Think for a moment. If I asked you what are the greatest photographs you've ever seen, would you name color pictures or black-and-white ones? Almost every great picture you remember probably was black-and-white: Ansel Adam's incredible landscapes, Weston's nudes, Churchill scowling at portraitist Yousef Karsh, Rosenthal's flag raising at Iwo Jima, W. Eugene Smith's picture of death in a Spanish village or his Minimata pictures, almost the entire body of Cartier-Bresson's work might be among them. Can you name for me the great color shots?



Steve McCurry's iconic Afghan refugee girl?

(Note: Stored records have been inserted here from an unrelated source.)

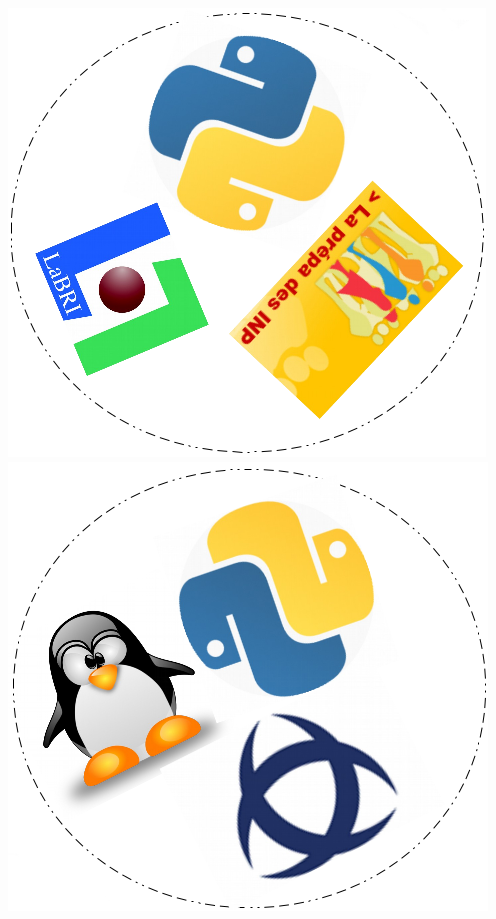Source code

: \documentclass[a4paper]{article}
\begin{document}
\includegraphics[scale=0.43]{dobble3.png}
\includegraphics[scale=0.43]{dobble4.png}\\
\end{document}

Posted by: Fazal Majid | May 16, 2007 at 12:11 PM
I second McCurry's photo.
It hangs, signed, in my living room. When it first graced the cover of National Geographic 20+ years ago, it moved me to give up on my "safe" career choice (engineering) and decide to be a photojournalist. I have never looked back.
Now I am "experienced" (cough, old, cough) enough to be influencing young photographers. It is a debt to people like McCurry (and Adams, and Cartier-Bresson) that makes me very happy to pass along what I have learned via the web.
Can you imagine if HC-B were 35 years old today, shooting (as he preferred) in anonymity, but also blogging daily to a new generation of photographers?
Or if Adams was 26 today, posting photos like "Moonrise" to Flickr?
Back to the B&W vs color icon thought, could it be that much of the great color photography has not yet had enough time to become "classical music" yet?
We know Mozart was great. Give me a hundred years and I will get back to you on The Beatles.
Ditto Bruce Weaver's shuttle explosion, the firemen raising the flag at Ground Zero and many other recent, color photographs.
Posted by: David Hobby | May 19, 2007 at 01:44 AM
Two that come to mind right off the bat are
"Earthrise" shot by the Apollo 8 astronauts and the shot of the firefighters raising the flag over the ruins of the World Trade Center.
It's a lot more practical for newspapers to print in color than it used to be and of course the web is a great color medium, so we will see more iconic color images as time goes on.
Posted by: Henry Heerschap | May 24, 2007 at 05:24 PM
STICK AROUND 'H.K." "THAY KNOW NOT WHAT YOU SAY", IF YOU ARE NOT HERE
TO WRITE & SAY IT!
WHEN WILL WE BE ABLE TO READ THE BOOK?:
"PHOTOGRAPHY...The past 60-plus years"
by: Herbert Keppler.
Posted by: Robert J Johnson | May 25, 2007 at 02:02 PM
I do remember one great color photo back then. I was working for 20th Century Fox the year 1963 Lou Vega was my boss then, But on his wall above his desk was a signed picture of MM in the nude on red velvet what a wonderful color picture it was.